_Your goal_
Pull out each line of the records holding the string "convergence".

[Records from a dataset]
↓↓↓

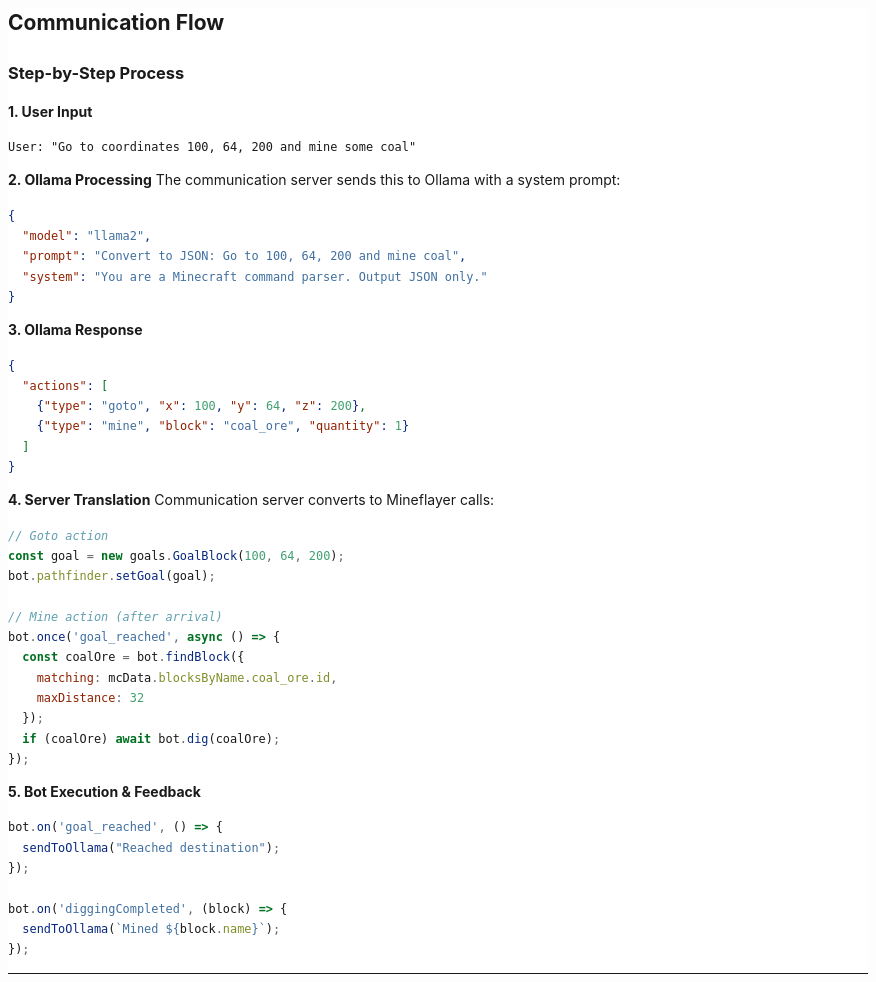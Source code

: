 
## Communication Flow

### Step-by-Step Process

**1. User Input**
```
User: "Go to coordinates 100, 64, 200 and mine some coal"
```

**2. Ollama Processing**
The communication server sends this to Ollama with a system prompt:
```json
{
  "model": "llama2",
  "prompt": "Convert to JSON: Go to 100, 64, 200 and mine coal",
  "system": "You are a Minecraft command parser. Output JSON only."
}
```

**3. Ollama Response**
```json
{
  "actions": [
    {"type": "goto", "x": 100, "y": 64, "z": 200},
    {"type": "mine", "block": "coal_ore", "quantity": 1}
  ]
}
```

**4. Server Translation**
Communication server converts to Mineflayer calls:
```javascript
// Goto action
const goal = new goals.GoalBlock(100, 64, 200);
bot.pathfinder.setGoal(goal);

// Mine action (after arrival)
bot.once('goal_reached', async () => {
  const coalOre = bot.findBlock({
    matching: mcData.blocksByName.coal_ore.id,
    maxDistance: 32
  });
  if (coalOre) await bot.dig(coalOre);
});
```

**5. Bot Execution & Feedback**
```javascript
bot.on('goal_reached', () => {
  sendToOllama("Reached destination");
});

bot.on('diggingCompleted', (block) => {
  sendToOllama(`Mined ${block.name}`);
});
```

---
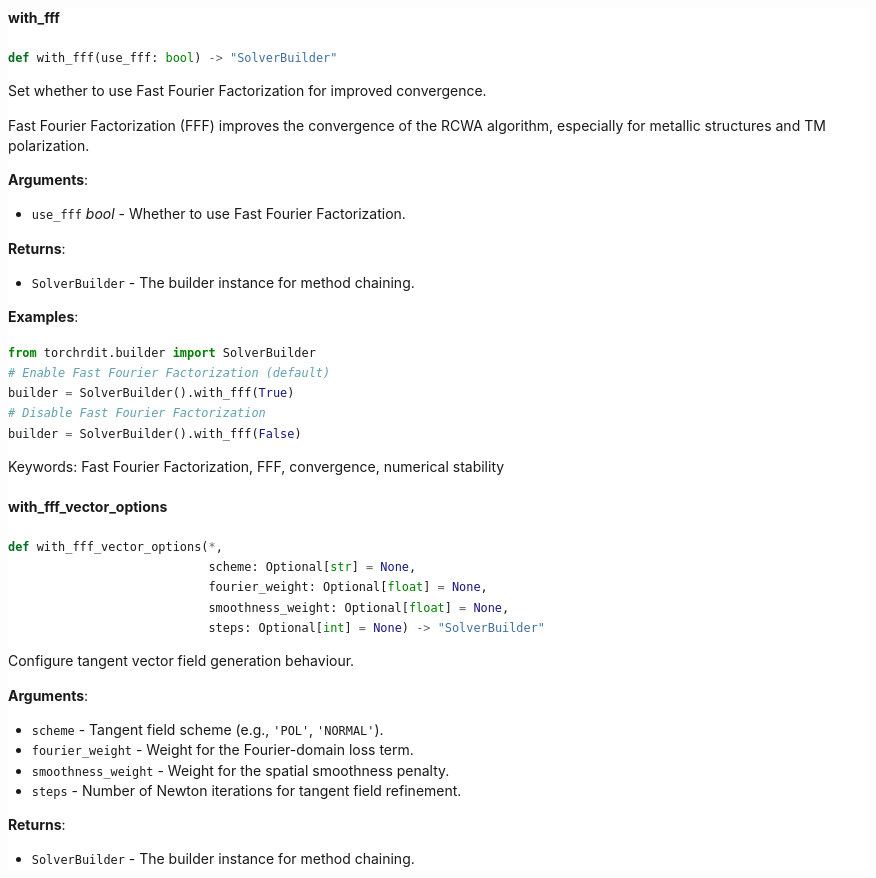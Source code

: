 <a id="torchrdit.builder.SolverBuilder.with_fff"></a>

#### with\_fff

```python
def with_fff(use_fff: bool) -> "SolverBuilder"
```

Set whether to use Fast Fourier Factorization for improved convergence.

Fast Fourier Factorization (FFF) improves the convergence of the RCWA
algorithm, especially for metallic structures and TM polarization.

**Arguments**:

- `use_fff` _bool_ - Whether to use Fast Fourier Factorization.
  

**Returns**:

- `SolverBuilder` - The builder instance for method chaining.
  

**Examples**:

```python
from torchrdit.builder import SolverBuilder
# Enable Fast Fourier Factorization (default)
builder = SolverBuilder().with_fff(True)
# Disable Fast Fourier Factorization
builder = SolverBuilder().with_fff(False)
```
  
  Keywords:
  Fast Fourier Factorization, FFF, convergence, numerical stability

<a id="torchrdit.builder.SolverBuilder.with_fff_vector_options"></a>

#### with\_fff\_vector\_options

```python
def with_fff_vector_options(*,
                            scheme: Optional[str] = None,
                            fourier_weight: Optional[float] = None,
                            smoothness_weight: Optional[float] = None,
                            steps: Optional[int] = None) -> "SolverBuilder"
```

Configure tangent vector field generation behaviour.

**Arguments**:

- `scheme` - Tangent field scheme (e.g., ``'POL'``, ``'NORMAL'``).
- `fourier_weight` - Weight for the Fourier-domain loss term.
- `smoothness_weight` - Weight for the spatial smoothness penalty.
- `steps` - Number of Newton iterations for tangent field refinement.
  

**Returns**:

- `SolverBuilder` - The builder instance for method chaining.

↑↑↑
↓↓↓

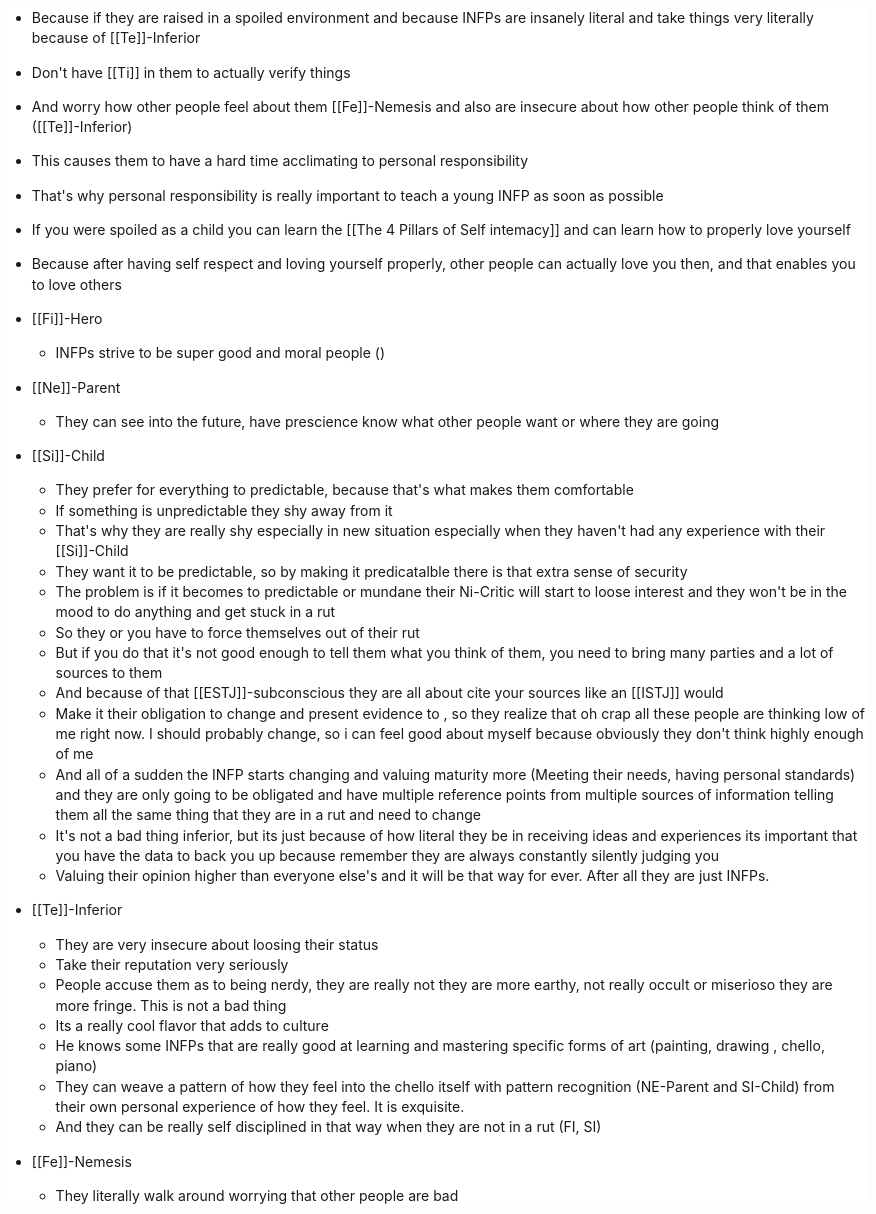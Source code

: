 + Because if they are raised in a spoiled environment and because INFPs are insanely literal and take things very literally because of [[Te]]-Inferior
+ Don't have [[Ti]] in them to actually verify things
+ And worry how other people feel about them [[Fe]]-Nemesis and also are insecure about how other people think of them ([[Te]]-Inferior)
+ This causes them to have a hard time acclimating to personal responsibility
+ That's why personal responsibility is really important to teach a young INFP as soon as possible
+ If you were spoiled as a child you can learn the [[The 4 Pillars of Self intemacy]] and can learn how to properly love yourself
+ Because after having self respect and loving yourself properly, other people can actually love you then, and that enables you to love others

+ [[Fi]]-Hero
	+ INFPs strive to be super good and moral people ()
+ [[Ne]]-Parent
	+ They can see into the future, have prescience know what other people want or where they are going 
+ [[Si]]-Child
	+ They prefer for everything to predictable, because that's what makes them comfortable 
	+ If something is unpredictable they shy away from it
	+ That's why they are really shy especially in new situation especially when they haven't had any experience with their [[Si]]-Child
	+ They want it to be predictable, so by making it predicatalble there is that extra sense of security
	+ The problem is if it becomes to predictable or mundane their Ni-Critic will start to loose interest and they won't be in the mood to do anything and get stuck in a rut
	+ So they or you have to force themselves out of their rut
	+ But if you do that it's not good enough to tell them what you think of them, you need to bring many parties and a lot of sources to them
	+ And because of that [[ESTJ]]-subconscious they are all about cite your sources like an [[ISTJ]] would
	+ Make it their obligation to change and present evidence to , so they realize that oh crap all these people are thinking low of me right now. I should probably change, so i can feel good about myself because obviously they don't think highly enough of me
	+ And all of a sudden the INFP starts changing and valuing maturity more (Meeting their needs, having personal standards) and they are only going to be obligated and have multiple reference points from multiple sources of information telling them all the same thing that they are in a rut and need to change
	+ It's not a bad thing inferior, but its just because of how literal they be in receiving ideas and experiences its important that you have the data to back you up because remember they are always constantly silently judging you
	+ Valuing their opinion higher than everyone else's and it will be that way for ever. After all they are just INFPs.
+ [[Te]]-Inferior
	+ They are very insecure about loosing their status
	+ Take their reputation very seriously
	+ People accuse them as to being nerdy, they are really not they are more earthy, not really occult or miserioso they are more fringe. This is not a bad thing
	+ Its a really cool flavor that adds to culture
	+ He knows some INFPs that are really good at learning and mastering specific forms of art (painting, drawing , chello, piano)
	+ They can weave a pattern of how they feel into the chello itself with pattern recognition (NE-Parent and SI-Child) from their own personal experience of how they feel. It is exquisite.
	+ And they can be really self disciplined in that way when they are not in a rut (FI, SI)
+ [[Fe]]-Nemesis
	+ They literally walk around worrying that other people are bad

↑↑↑
↓↓↓

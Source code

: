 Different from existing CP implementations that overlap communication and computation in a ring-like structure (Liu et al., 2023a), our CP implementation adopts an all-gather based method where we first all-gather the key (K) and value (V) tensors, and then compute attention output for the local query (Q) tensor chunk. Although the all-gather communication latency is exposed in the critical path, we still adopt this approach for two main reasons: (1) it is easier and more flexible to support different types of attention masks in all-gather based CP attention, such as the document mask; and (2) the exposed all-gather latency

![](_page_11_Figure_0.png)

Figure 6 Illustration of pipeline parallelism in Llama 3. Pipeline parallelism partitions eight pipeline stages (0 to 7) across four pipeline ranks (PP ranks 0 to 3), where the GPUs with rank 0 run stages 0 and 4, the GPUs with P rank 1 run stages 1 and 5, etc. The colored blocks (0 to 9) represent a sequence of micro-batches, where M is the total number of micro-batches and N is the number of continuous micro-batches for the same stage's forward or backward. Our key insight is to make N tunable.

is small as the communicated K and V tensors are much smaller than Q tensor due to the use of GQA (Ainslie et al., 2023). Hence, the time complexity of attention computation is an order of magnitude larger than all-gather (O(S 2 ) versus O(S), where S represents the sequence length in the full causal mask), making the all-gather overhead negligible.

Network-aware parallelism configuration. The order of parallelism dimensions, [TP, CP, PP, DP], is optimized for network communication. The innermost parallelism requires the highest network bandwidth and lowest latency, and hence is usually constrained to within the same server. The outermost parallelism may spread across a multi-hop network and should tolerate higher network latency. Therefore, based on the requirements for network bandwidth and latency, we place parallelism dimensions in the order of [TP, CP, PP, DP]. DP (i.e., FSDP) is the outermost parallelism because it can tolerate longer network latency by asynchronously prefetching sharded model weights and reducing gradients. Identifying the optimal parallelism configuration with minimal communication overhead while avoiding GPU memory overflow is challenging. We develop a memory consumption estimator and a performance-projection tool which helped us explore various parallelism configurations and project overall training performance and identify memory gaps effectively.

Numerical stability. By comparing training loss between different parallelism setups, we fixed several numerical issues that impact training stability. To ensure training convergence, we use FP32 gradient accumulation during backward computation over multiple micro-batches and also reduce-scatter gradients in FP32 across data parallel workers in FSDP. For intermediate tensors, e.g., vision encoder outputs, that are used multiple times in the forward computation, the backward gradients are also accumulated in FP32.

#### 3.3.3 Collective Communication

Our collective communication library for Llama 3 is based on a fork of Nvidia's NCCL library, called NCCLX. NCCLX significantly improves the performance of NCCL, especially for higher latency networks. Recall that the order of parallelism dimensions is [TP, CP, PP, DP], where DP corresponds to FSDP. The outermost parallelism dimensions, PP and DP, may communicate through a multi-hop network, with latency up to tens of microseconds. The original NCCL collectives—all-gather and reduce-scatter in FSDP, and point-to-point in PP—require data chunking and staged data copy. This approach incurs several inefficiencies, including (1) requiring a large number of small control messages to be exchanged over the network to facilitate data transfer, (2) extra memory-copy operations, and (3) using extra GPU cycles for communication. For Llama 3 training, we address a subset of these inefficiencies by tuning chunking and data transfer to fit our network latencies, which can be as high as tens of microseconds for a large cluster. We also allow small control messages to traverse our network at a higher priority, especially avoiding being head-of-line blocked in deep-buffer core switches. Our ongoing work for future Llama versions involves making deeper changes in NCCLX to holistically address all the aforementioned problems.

↑↑↑

_Final answer_
Set whether to use Fast Fourier Factorization for improved convergence.
Fast Fourier Factorization (FFF) improves the convergence of the RCWA
  Fast Fourier Factorization, FFF, convergence, numerical stability
Numerical stability. By comparing training loss between different parallelism setups, we fixed several numerical issues that impact training stability. To ensure training convergence, we use FP32 gradient accumulation during backward computation over multiple micro-batches and also reduce-scatter gradients in FP32 across data parallel workers in FSDP. For intermediate tensors, e.g., vision encoder outputs, that are used multiple times in the forward computation, the backward gradients are also accumulated in FP32.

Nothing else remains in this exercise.